Champagne producers are looking forward to an excellent end of harvest, and many reckon they will be certain to declare a vintage this year.
As the harvest draws to a close throughout Champagne, producers report the excellent September weather has more than compensated for the rainy and cold August which caused botrytis problems in some vineyards.
‘It was perfect,’ said Moet et Chandon’s chief winemaker George Blanck. ‘I have no complaints about the weather, at least since the beginning of September.’
Delphine Colin of Champagne Colin said, ‘We will have a vintage this year. The weather during harvest was excellent – we won’t be certain until May when we taste the wine, but we have good acidity and good sugar levels, and just the right quantity of grapes.’
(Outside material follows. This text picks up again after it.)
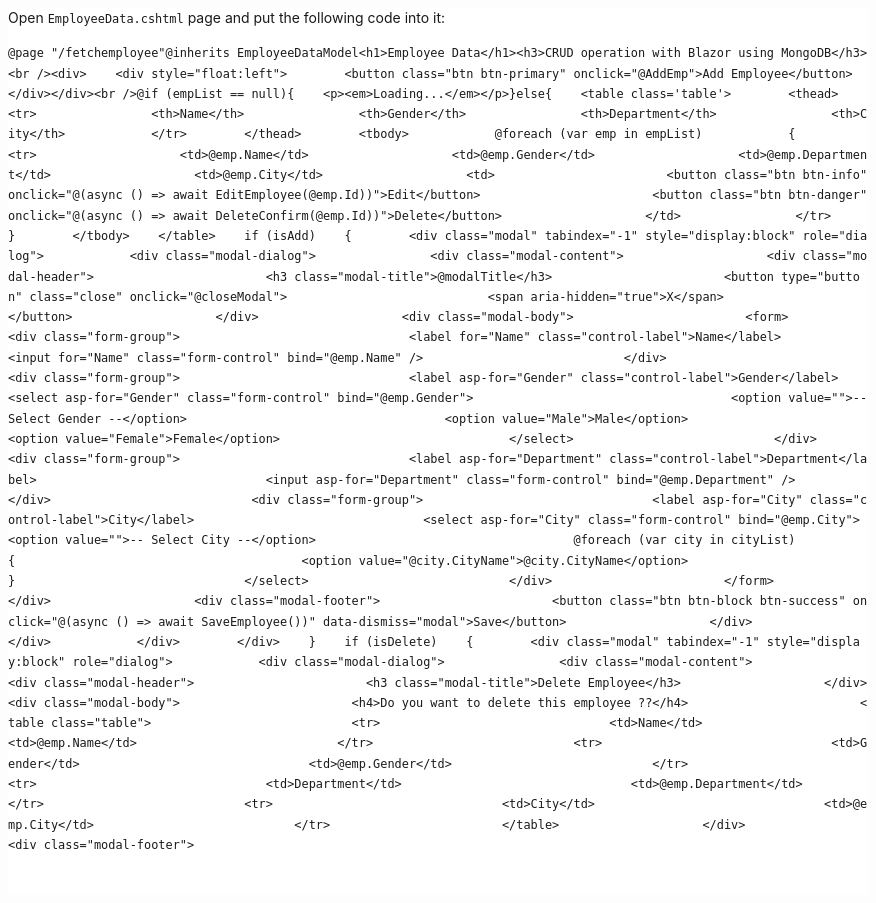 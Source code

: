 <p>Open <code>EmployeeData.cshtml</code> page and put the following code into it:</p><pre><code>@page "/fetchemployee"@inherits EmployeeDataModel&lt;h1&gt;Employee Data&lt;/h1&gt;&lt;h3&gt;CRUD operation with Blazor using MongoDB&lt;/h3&gt;&lt;br /&gt;&lt;div&gt;    &lt;div style="float:left"&gt;        &lt;button class="btn btn-primary" onclick="@AddEmp"&gt;Add Employee&lt;/button&gt;    &lt;/div&gt;&lt;/div&gt;&lt;br /&gt;@if (empList == null){    &lt;p&gt;&lt;em&gt;Loading...&lt;/em&gt;&lt;/p&gt;}else{    &lt;table class='table'&gt;        &lt;thead&gt;            &lt;tr&gt;                &lt;th&gt;Name&lt;/th&gt;                &lt;th&gt;Gender&lt;/th&gt;                &lt;th&gt;Department&lt;/th&gt;                &lt;th&gt;City&lt;/th&gt;            &lt;/tr&gt;        &lt;/thead&gt;        &lt;tbody&gt;            @foreach (var emp in empList)            {                &lt;tr&gt;                    &lt;td&gt;@emp.Name&lt;/td&gt;                    &lt;td&gt;@emp.Gender&lt;/td&gt;                    &lt;td&gt;@emp.Department&lt;/td&gt;                    &lt;td&gt;@emp.City&lt;/td&gt;                    &lt;td&gt;                        &lt;button class="btn btn-info" onclick="@(async () =&gt; await EditEmployee(@emp.Id))"&gt;Edit&lt;/button&gt;                        &lt;button class="btn btn-danger" onclick="@(async () =&gt; await DeleteConfirm(@emp.Id))"&gt;Delete&lt;/button&gt;                    &lt;/td&gt;                &lt;/tr&gt;            }        &lt;/tbody&gt;    &lt;/table&gt;    if (isAdd)    {        &lt;div class="modal" tabindex="-1" style="display:block" role="dialog"&gt;            &lt;div class="modal-dialog"&gt;                &lt;div class="modal-content"&gt;                    &lt;div class="modal-header"&gt;                        &lt;h3 class="modal-title"&gt;@modalTitle&lt;/h3&gt;                        &lt;button type="button" class="close" onclick="@closeModal"&gt;                            &lt;span aria-hidden="true"&gt;X&lt;/span&gt;                        &lt;/button&gt;                    &lt;/div&gt;                    &lt;div class="modal-body"&gt;                        &lt;form&gt;                            &lt;div class="form-group"&gt;                                &lt;label for="Name" class="control-label"&gt;Name&lt;/label&gt;                                &lt;input for="Name" class="form-control" bind="@emp.Name" /&gt;                            &lt;/div&gt;                            &lt;div class="form-group"&gt;                                &lt;label asp-for="Gender" class="control-label"&gt;Gender&lt;/label&gt;                                &lt;select asp-for="Gender" class="form-control" bind="@emp.Gender"&gt;                                    &lt;option value=""&gt;-- Select Gender --&lt;/option&gt;                                    &lt;option value="Male"&gt;Male&lt;/option&gt;                                    &lt;option value="Female"&gt;Female&lt;/option&gt;                                &lt;/select&gt;                            &lt;/div&gt;                            &lt;div class="form-group"&gt;                                &lt;label asp-for="Department" class="control-label"&gt;Department&lt;/label&gt;                                &lt;input asp-for="Department" class="form-control" bind="@emp.Department" /&gt;                            &lt;/div&gt;                            &lt;div class="form-group"&gt;                                &lt;label asp-for="City" class="control-label"&gt;City&lt;/label&gt;                                &lt;select asp-for="City" class="form-control" bind="@emp.City"&gt;                                    &lt;option value=""&gt;-- Select City --&lt;/option&gt;                                    @foreach (var city in cityList)                                    {                                        &lt;option value="@city.CityName"&gt;@city.CityName&lt;/option&gt;                                    }                                &lt;/select&gt;                            &lt;/div&gt;                        &lt;/form&gt;                    &lt;/div&gt;                    &lt;div class="modal-footer"&gt;                        &lt;button class="btn btn-block btn-success" onclick="@(async () =&gt; await SaveEmployee())" data-dismiss="modal"&gt;Save&lt;/button&gt;                    &lt;/div&gt;                &lt;/div&gt;            &lt;/div&gt;        &lt;/div&gt;    }    if (isDelete)    {        &lt;div class="modal" tabindex="-1" style="display:block" role="dialog"&gt;            &lt;div class="modal-dialog"&gt;                &lt;div class="modal-content"&gt;                    &lt;div class="modal-header"&gt;                        &lt;h3 class="modal-title"&gt;Delete Employee&lt;/h3&gt;                    &lt;/div&gt;                    &lt;div class="modal-body"&gt;                        &lt;h4&gt;Do you want to delete this employee ??&lt;/h4&gt;                        &lt;table class="table"&gt;                            &lt;tr&gt;                                &lt;td&gt;Name&lt;/td&gt;                                &lt;td&gt;@emp.Name&lt;/td&gt;                            &lt;/tr&gt;                            &lt;tr&gt;                                &lt;td&gt;Gender&lt;/td&gt;                                &lt;td&gt;@emp.Gender&lt;/td&gt;                            &lt;/tr&gt;                            &lt;tr&gt;                                &lt;td&gt;Department&lt;/td&gt;                                &lt;td&gt;@emp.Department&lt;/td&gt;                            &lt;/tr&gt;                            &lt;tr&gt;                                &lt;td&gt;City&lt;/td&gt;                                &lt;td&gt;@emp.City&lt;/td&gt;                            &lt;/tr&gt;                        &lt;/table&gt;                    &lt;/div&gt;                    &lt;div class="modal-footer"&gt;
Colin said she would compare the quality with the 1990 vintage. Blanck said it was far too early to decide whether it would be a vintage or not, but ‘the potential of 2002 will be very good.’
In general, yields have been lower than expected, which augur well for quality. According to Blanck, the Chardonnay is particularly good, with the Pinot Noir being slightly more variable. Many growers did not bring in the maximum allowance of 12,000kg/ha.
Gilles Dumangin of Champagne Dumangin is also very pleased with the harvest. ‘We would expect to make a vintage this year. The sugar levels are excellent, and the acidity levels are not as good as we hoped but they are ok. We have everything we need.’
He added, ‘It won’t be the best vintage ever. It’s definitely better than last year when we didn’t make a vintage, not as good as 96, but better than 1991.’